◆ TASK
Word for word, transcribe the data below.

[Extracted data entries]
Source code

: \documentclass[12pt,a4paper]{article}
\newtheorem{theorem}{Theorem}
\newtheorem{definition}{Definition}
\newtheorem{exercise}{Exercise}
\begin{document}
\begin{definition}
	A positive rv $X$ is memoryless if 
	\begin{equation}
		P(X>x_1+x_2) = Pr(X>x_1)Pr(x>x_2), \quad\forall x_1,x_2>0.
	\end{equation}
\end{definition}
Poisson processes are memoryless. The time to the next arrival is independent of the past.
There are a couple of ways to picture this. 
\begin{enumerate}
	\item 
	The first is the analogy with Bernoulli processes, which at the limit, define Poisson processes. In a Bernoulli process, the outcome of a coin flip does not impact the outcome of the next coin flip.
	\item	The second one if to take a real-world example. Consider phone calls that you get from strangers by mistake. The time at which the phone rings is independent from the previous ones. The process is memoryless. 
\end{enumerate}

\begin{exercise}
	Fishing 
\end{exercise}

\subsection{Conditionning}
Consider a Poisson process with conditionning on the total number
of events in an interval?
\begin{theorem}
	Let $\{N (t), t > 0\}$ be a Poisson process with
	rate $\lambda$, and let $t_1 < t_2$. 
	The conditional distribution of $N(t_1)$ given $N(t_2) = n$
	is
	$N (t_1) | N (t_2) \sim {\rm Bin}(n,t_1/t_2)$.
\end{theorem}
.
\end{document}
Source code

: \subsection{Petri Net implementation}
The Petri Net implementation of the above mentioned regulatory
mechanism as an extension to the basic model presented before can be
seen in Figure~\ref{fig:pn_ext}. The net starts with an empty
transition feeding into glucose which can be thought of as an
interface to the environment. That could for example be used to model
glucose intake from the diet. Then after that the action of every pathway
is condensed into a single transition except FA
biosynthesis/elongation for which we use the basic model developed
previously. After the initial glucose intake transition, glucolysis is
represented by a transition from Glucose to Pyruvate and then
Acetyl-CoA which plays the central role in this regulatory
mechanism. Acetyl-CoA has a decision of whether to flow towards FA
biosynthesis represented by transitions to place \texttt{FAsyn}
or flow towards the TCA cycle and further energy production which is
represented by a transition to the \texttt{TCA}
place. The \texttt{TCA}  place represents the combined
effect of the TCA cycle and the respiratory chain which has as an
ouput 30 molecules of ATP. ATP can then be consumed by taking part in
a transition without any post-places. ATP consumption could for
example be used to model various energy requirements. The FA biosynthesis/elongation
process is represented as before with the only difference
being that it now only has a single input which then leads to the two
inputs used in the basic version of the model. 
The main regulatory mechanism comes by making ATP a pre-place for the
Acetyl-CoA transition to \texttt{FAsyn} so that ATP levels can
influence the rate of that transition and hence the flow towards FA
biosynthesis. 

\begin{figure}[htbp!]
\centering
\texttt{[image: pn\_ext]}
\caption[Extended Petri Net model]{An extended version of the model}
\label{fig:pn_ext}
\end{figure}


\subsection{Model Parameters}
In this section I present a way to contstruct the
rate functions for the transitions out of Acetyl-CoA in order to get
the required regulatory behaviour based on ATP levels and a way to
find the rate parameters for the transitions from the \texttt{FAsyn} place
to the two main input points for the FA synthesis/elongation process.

◆ ANSWER BOX
Source code

: \documentclass[12pt,a4paper]{article}
\newtheorem{theorem}{Theorem}
\newtheorem{definition}{Definition}
\newtheorem{exercise}{Exercise}
\begin{document}
\begin{definition}
	A positive rv $X$ is memoryless if 
	\begin{equation}
		P(X>x_1+x_2) = Pr(X>x_1)Pr(x>x_2), \quad\forall x_1,x_2>0.
	\end{equation}
\end{definition}
Poisson processes are memoryless. The time to the next arrival is independent of the past.
There are a couple of ways to picture this. 
\begin{enumerate}
	\item 
	The first is the analogy with Bernoulli processes, which at the limit, define Poisson processes. In a Bernoulli process, the outcome of a coin flip does not impact the outcome of the next coin flip.
	\item	The second one if to take a real-world example. Consider phone calls that you get from strangers by mistake. The time at which the phone rings is independent from the previous ones. The process is memoryless. 
\end{enumerate}

\begin{exercise}
	Fishing 
\end{exercise}

\subsection{Conditionning}
Consider a Poisson process with conditionning on the total number
of events in an interval?
\begin{theorem}
	Let $\{N (t), t > 0\}$ be a Poisson process with
	rate $\lambda$, and let $t_1 < t_2$. 
	The conditional distribution of $N(t_1)$ given $N(t_2) = n$
	is
	$N (t_1) | N (t_2) \sim {\rm Bin}(n,t_1/t_2)$.
\end{theorem}
.
\end{document}
Source code

: \subsection{Petri Net implementation}
The Petri Net implementation of the above mentioned regulatory
mechanism as an extension to the basic model presented before can be
seen in Figure~\ref{fig:pn_ext}. The net starts with an empty
transition feeding into glucose which can be thought of as an
interface to the environment. That could for example be used to model
glucose intake from the diet. Then after that the action of every pathway
is condensed into a single transition except FA
biosynthesis/elongation for which we use the basic model developed
previously. After the initial glucose intake transition, glucolysis is
represented by a transition from Glucose to Pyruvate and then
Acetyl-CoA which plays the central role in this regulatory
mechanism. Acetyl-CoA has a decision of whether to flow towards FA
biosynthesis represented by transitions to place \texttt{FAsyn}
or flow towards the TCA cycle and further energy production which is
represented by a transition to the \texttt{TCA}
place. The \texttt{TCA}  place represents the combined
effect of the TCA cycle and the respiratory chain which has as an
ouput 30 molecules of ATP. ATP can then be consumed by taking part in
a transition without any post-places. ATP consumption could for
example be used to model various energy requirements. The FA biosynthesis/elongation
process is represented as before with the only difference
being that it now only has a single input which then leads to the two
inputs used in the basic version of the model. 
The main regulatory mechanism comes by making ATP a pre-place for the
Acetyl-CoA transition to \texttt{FAsyn} so that ATP levels can
influence the rate of that transition and hence the flow towards FA
biosynthesis. 

\begin{figure}[htbp!]
\centering
\texttt{[image: pn\_ext]}
\caption[Extended Petri Net model]{An extended version of the model}
\label{fig:pn_ext}
\end{figure}


\subsection{Model Parameters}
In this section I present a way to contstruct the
rate functions for the transitions out of Acetyl-CoA in order to get
the required regulatory behaviour based on ATP levels and a way to
find the rate parameters for the transitions from the \texttt{FAsyn} place
to the two main input points for the FA synthesis/elongation process.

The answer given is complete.